Postby The Suburban Avenger » Thu Feb 20, 2014 7:20 pm

Andy wrote:
The Wayne County Building Authority voted Wednesday to demolish $1 million in precast jail cells constructed for the failed jail project, essentially shelving the option of building at the site if a sale to Dan Gilbert’s Rock Ventures group falls through.

After paying for months of close-out work, including tearing down part of the downtown structure and removing materials and equipment from the site, it would cost millions to pick up where the county left off in June should Rock Ventures take a pass on the property.

The county halted construction last summer after being alerted the project was running nearly $100 million over budget. The county also has canceled contracts and filed a lawsuit against its project manager and construction managers with hopes of recouping some of the losses.
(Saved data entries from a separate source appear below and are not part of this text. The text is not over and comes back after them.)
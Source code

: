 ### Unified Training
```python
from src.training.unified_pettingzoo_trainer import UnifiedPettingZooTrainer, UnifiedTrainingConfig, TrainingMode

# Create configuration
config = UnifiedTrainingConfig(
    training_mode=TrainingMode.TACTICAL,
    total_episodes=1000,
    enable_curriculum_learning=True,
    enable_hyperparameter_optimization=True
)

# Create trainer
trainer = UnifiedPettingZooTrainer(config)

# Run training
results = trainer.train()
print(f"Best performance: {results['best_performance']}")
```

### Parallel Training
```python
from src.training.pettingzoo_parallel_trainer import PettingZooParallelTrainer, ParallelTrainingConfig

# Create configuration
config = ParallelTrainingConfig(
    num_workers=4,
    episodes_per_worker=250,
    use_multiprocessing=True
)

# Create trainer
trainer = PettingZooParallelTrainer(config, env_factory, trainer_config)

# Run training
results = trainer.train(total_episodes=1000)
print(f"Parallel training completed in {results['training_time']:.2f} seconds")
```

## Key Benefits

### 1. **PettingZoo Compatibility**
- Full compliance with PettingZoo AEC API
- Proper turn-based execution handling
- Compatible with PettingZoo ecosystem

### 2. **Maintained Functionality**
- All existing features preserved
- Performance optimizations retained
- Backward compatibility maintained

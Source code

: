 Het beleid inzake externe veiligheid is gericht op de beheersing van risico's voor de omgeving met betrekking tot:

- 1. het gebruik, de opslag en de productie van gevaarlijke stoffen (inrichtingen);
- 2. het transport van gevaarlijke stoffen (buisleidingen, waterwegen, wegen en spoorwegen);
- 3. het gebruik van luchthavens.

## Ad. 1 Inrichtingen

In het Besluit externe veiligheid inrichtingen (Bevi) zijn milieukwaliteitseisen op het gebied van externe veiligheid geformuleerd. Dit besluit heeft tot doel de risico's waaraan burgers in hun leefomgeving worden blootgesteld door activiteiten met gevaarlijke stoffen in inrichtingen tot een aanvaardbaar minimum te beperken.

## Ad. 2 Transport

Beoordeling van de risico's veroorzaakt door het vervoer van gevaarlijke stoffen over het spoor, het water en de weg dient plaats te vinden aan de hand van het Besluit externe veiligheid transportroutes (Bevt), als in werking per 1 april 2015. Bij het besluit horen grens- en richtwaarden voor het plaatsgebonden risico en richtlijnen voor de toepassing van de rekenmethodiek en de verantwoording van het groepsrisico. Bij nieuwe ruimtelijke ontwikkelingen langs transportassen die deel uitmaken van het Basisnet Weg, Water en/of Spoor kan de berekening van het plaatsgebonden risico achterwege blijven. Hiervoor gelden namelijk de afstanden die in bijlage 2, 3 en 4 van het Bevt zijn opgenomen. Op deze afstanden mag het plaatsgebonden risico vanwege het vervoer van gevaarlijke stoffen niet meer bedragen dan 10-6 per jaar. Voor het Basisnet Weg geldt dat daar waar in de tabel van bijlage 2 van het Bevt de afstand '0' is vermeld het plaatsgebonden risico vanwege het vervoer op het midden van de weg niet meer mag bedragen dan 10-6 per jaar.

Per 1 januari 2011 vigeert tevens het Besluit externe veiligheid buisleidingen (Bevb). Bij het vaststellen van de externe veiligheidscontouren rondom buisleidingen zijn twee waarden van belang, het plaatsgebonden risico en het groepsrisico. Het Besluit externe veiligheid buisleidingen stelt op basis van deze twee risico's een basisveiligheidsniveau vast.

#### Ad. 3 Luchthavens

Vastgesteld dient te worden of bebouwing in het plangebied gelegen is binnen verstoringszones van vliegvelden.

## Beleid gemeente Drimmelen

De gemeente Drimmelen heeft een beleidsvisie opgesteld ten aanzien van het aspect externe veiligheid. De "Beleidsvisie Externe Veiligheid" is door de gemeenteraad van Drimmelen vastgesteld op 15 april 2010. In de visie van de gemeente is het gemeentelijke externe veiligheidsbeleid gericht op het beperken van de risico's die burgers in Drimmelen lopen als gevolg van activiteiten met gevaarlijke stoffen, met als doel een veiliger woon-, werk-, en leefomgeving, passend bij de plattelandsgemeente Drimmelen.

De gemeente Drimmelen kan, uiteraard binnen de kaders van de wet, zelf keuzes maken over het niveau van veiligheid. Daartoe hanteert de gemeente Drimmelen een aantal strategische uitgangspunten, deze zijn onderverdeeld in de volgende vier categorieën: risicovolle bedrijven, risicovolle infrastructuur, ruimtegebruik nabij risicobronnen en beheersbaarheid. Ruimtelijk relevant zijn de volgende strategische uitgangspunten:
“Unless you produce the exact same design, you can’t use them,” Wayne County Building Authority member Jim Saros said Wednesday about the 111 precast cells. “Nobody wants to crush the cells, but it appears — from a business standpoint — it’s the best decision. Even if they could be used, you’re better off starting fresh than trying to work around already constructed cells.”

http://www.freep.com/article/20140220/N ... jail-cells


I cannot wait until the audit of this project is released. Word on the street is once it's done, Turkia Mullin might want to take that severance payment she got to keep and start shopping for a crackerjack lawyer. She allegedly had her hands all over the bidding of the project, which essentially became a license to steal.